> [Exercise goal] The response should reproduce exactly the lines from the top of the listing below through the one that contains "performance sur des", and nothing else; pictures do not belong in it.

> [Information supplied]
=-=-=
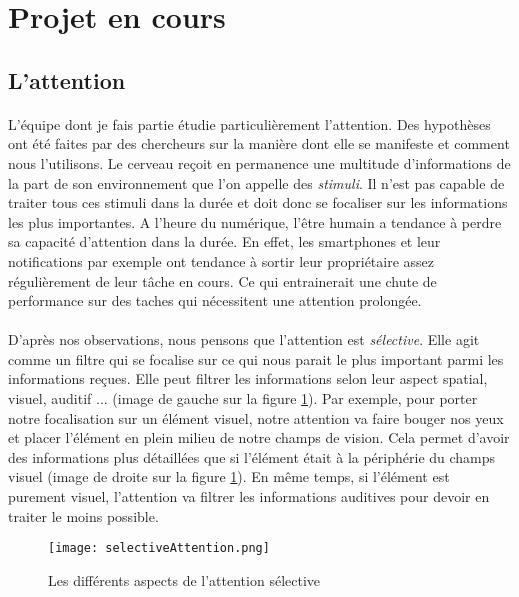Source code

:\section{Projet en cours}

\subsection{L'attention}

\paragraph{}L'équipe dont je fais partie étudie particulièrement l'attention. Des hypothèses ont été faites par des chercheurs sur la manière dont elle se manifeste et comment nous
l'utilisons. Le cerveau reçoit en permanence une multitude d'informations de la part de son environnement que l'on appelle des \emph{stimuli}. Il n'est pas capable de traiter tous ces
stimuli dans la durée et doit donc se focaliser sur les informations les plus importantes. A l'heure du numérique, l'être humain a tendance à perdre sa capacité d'attention dans la
durée. En effet, les smartphones et leur notifications par exemple ont tendance à sortir leur propriétaire assez régulièrement de leur tâche en cours. Ce qui entrainerait une chute de
performance sur des taches qui nécessitent une attention prolongée.

\paragraph{}D'après nos observations, nous pensons que l'attention est \emph{sélective}. Elle agit comme un filtre qui se focalise sur ce qui nous parait le plus important parmi les
informations reçues. Elle peut filtrer les informations selon leur aspect spatial, visuel, auditif ... (image de gauche sur la figure \ref{AspectSelectiveAttention}). Par exemple, pour
porter notre focalisation sur un élément visuel, notre attention va faire bouger nos yeux et placer l'élément en plein milieu de notre champs de vision. Cela permet d'avoir des
informations plus détaillées que si l'élément était à la périphérie du champs visuel (image de droite sur la figure \ref{AspectSelectiveAttention}). En même temps, si l'élément est
purement visuel, l'attention va filtrer les informations auditives pour devoir en traiter le moins possible.

\begin{figure}[h]
    \begin{center}
    \texttt{[image: selectiveAttention.png]}
    \end{center}
    \caption{Les différents aspects de l'attention sélective}
\label{AspectSelectiveAttention}
\end{figure}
=-=-=
> [Task output]
Source code

:\section{Projet en cours}

\subsection{L'attention}

\paragraph{}L'équipe dont je fais partie étudie particulièrement l'attention. Des hypothèses ont été faites par des chercheurs sur la manière dont elle se manifeste et comment nous
l'utilisons. Le cerveau reçoit en permanence une multitude d'informations de la part de son environnement que l'on appelle des \emph{stimuli}. Il n'est pas capable de traiter tous ces
stimuli dans la durée et doit donc se focaliser sur les informations les plus importantes. A l'heure du numérique, l'être humain a tendance à perdre sa capacité d'attention dans la
durée. En effet, les smartphones et leur notifications par exemple ont tendance à sortir leur propriétaire assez régulièrement de leur tâche en cours. Ce qui entrainerait une chute de
performance sur des taches qui nécessitent une attention prolongée.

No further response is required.